Figure 2.

The androgen DHT reduces PPARγ mRNA in AR‐positive cells. (A) qRT‐PCR was used to detect basal levels of total PPARγ and PPARγ2 mRNA in total RNA samples from human prostate cancer cell lines and adipose tissue RNA. The amount of PPARγ mRNA in each sample was normalized to 18S rRNA. Black bars represent the normalized amount of total PPARγ (PPARγ1 and PPARγ2) while the gray bars represent PPARγ2 mRNA. (B) C4‐2 cells were treated with EtOH or different concentrations of DHT for 24 h. Total RNA was then isolated from treated cells. The amount of PPARγ mRNA and 18S rRNA in each RNA sample was measured using qRT‐PCR. (C) C4‐2 cells were treated with EtOH (gray bars) or 1 nM DHT (black bars) for 3–24 h.

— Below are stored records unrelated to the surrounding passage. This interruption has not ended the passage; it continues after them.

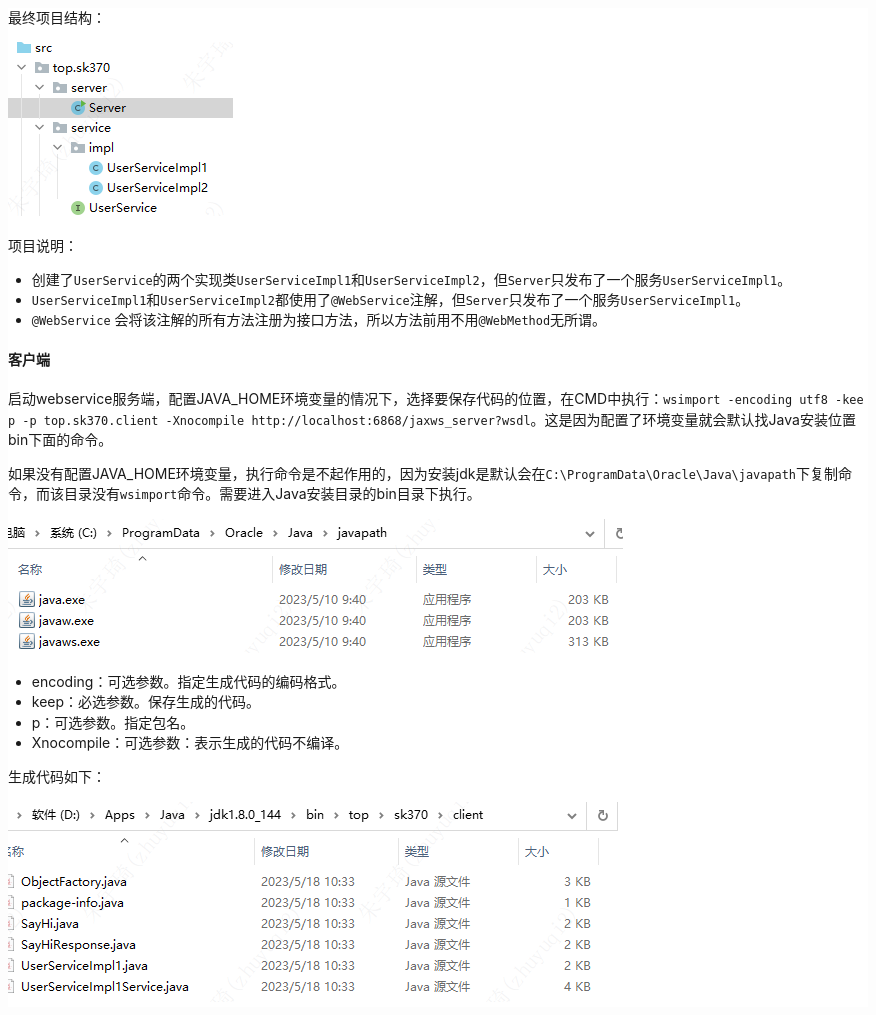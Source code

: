 最终项目结构：

![](assets/2023-05-18.png)

项目说明：

- 创建了`UserService`的两个实现类`UserServiceImpl1`和`UserServiceImpl2`，但`Server`只发布了一个服务`UserServiceImpl1`。
- `UserServiceImpl1`和`UserServiceImpl2`都使用了`@WebService`注解，但`Server`只发布了一个服务`UserServiceImpl1`。
- `@WebService` 会将该注解的所有方法注册为接口方法，所以方法前用不用`@WebMethod`无所谓。

#### 客户端

启动webservice服务端，配置JAVA_HOME环境变量的情况下，选择要保存代码的位置，在CMD中执行：`wsimport -encoding utf8 -keep -p top.sk370.client -Xnocompile http://localhost:6868/jaxws_server?wsdl`。这是因为配置了环境变量就会默认找Java安装位置bin下面的命令。

如果没有配置JAVA_HOME环境变量，执行命令是不起作用的，因为安装jdk是默认会在`C:\ProgramData\Oracle\Java\javapath`下复制命令，而该目录没有`wsimport`命令。需要进入Java安装目录的bin目录下执行。

![](assets/2023-05-18-1.png)

- encoding：可选参数。指定生成代码的编码格式。
- keep：必选参数。保存生成的代码。
- p：可选参数。指定包名。
- Xnocompile：可选参数：表示生成的代码不编译。

生成代码如下：

![](assets/2023-05-18-2.png)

PPARγ mRNA and 18S rRNA levels in each sample were then measured using qRT‐PCR. (D) VCaP cells were treated for 24 h with either EtOH or increasing concentrations of DHT. The level of PPARγ and 18S RNA in treated cells was then measured by qRT‐PCR. In parts A–D, each bar represents the mean ± SEM of three independent samples. *P < 0.05 compared to EtOH group.